Understanding taxes for traveling healthcare professionals
Tax homes and permanent residences and travel reimbursements, oh my. Use these three tips to protect yourself financially while fulfilling your obligations to the IRS.
1. Establish your tax home
The IRS defines a tax home as “the general area where your main place of business or work is located.” This is the base area where you will pay federal, state and local income taxes. Your tax home may or may not be the same as your permanent residence. Traveling workers must not spend more than one year in any place/assignment away from their tax home or they will not be able to accept reimbursements or deduct travel expenses. In general, your tax home is likely the area you return to between travel healthcare assignments.
2. Treat your tax home appropriately
The IRS needs to see that you are still a resident of your declared tax home. To do so, you should not change your driver’s license to any other state where you are assigned.
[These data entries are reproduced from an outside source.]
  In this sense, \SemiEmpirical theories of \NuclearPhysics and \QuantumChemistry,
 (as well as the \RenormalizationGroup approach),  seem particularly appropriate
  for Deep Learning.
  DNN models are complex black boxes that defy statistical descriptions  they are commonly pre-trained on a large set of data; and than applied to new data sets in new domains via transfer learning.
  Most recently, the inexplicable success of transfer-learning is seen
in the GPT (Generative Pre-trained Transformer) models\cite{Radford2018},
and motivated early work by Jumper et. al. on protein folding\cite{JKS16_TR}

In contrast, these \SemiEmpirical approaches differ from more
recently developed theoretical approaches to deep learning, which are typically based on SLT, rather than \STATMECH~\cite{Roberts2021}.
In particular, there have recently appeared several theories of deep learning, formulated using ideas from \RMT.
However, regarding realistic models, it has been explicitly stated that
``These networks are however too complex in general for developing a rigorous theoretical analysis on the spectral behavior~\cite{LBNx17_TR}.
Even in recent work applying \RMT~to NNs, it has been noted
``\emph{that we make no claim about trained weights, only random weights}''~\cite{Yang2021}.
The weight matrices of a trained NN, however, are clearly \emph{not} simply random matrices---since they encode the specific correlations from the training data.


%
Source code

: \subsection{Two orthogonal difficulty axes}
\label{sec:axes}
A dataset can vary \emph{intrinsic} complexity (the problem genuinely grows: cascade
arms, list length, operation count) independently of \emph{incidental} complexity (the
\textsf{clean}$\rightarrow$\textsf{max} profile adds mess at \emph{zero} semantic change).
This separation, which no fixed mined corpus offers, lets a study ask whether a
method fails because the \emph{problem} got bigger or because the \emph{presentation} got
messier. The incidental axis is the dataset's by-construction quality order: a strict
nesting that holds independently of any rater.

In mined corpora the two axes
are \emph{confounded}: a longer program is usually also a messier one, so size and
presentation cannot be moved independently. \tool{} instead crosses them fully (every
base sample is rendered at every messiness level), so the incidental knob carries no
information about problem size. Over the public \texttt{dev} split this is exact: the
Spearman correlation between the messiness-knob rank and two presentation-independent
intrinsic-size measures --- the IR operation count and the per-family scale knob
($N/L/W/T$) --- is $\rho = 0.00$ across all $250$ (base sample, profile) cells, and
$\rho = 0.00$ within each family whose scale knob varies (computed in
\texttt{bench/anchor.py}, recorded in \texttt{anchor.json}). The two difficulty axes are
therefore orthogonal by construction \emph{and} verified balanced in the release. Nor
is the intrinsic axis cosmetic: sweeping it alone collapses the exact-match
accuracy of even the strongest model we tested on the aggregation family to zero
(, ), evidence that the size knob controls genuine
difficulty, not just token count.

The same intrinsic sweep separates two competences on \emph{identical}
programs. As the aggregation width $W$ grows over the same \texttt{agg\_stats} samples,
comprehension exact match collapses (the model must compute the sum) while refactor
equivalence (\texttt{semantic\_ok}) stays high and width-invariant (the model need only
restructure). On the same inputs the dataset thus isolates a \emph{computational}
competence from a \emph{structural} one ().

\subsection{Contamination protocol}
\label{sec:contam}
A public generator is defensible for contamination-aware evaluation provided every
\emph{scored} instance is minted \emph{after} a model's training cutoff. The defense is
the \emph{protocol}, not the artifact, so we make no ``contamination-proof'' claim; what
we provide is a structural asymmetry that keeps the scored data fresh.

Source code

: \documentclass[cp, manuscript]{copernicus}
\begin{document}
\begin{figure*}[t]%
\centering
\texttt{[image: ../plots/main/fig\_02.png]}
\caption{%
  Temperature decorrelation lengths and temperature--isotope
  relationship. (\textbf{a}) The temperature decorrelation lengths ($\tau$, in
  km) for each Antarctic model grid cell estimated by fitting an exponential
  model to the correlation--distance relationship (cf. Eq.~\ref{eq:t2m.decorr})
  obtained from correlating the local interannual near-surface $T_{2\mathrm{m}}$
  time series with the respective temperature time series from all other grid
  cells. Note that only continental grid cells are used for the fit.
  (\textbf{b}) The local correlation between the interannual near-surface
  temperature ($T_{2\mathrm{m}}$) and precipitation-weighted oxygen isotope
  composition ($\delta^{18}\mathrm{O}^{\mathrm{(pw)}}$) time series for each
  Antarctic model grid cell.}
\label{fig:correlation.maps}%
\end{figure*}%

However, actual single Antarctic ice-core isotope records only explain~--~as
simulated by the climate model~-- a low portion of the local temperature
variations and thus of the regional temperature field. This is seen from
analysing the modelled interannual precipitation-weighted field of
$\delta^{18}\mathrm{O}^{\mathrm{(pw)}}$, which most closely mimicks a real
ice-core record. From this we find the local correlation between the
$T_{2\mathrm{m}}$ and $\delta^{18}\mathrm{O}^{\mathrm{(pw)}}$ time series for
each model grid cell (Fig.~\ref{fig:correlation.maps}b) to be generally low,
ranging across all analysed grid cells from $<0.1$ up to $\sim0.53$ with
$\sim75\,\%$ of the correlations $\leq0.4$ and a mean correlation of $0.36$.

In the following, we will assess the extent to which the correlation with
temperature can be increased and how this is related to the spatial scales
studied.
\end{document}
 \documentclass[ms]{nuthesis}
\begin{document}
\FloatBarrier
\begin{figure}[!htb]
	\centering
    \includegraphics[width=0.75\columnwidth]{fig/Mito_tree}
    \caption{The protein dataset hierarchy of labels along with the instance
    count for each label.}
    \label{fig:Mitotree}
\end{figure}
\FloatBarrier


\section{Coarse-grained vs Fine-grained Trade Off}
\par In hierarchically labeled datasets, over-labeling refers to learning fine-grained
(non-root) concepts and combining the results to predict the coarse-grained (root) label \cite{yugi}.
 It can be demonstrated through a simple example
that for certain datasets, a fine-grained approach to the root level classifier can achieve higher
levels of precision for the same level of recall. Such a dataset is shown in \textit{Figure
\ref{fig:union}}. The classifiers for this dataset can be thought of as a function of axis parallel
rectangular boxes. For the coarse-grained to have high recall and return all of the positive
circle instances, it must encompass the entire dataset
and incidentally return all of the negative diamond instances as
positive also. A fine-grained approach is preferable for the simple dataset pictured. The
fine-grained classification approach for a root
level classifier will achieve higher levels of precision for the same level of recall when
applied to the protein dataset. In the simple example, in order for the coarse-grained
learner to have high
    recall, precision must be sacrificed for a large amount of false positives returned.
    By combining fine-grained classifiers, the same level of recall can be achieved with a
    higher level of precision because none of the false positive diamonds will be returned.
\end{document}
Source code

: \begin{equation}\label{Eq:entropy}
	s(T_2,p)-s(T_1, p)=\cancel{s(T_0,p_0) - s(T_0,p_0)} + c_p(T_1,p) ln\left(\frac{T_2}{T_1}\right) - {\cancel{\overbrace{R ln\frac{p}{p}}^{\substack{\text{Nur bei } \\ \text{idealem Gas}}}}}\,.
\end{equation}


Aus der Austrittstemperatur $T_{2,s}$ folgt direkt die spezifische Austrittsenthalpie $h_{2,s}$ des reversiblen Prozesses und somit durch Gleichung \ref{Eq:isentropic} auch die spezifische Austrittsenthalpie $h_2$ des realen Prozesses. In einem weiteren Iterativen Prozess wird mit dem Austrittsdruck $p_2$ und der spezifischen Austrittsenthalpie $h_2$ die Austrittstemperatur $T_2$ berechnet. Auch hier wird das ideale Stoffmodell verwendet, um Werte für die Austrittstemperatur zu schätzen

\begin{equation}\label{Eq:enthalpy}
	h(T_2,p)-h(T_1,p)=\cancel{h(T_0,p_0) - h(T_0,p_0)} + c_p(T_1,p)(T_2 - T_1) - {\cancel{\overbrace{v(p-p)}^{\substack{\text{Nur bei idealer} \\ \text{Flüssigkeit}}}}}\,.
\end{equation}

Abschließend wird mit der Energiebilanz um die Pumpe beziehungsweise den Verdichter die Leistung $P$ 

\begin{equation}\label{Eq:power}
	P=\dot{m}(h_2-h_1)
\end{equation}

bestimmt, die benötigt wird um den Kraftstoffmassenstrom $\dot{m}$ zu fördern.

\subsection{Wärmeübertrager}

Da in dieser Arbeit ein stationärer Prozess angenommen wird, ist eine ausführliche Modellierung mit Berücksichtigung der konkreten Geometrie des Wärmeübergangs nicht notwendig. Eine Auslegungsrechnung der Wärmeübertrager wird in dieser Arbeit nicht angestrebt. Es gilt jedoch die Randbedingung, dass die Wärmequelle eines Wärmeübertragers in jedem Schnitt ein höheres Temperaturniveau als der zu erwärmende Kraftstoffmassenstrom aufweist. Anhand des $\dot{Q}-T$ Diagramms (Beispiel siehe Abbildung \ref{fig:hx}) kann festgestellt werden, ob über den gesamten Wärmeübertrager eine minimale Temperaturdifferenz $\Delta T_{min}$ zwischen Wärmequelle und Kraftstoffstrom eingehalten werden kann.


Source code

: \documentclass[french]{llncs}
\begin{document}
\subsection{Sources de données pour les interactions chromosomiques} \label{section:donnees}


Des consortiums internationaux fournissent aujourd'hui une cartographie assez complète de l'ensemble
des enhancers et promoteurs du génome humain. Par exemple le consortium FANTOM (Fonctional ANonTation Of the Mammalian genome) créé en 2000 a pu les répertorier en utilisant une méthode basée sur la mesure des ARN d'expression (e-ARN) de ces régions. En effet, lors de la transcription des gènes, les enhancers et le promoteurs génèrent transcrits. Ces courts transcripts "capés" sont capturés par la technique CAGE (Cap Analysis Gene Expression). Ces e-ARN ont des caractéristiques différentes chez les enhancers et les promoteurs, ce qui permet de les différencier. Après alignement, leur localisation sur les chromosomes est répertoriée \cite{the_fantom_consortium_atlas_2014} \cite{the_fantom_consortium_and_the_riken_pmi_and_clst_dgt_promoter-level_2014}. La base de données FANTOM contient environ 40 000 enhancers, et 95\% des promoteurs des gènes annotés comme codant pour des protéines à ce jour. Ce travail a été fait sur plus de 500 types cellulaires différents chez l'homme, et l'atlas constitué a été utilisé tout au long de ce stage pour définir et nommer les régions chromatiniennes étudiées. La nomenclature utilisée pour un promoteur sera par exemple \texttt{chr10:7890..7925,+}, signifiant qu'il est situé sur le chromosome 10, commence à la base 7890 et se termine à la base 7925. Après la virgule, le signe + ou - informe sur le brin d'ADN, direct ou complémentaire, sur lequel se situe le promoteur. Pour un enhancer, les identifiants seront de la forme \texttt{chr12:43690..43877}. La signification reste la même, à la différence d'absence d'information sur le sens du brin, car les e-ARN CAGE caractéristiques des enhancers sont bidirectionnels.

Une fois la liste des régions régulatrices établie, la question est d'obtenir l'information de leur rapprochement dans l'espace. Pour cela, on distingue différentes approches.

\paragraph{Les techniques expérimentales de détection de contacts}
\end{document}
In addition, keep all of your legal and financial interests in the area of your tax home, including bank accounts. To receive your mail while on the road, have it sent to your tax home first and then make arrangements for the post office to temporarily have it sent to your alternate location.
3. Pay taxes in all required jurisdictions
Your primary tax return for both federal and state taxes will be filed from your tax home jurisdiction. You’ll pay taxes from that location on all monies you earned, regardless of having worked in other states. This doesn’t get you off the hook for state taxes in the other areas you worked in, however. You’ll pay taxes to those other states based just on what you earned in that state. To keep track of what you owe and where, consult the apportionment schedule states provide for nonresidents. When you have multiple states in which you earned income, you can itemize your deductions on specific state taxes as a portion of the income you earned there. Meanwhile, back in your tax home state, you can deduct from your overall tax burden the taxes you paid in other states.
Finally, no list of tax tips for healthcare travelers would be complete without advising you to consult tax experts as you complete your 1040 and state forms each year. They can advise you on nontaxable reimbursements you receive through your travel work as well as other deductions you may be eligible for as a traveling provider.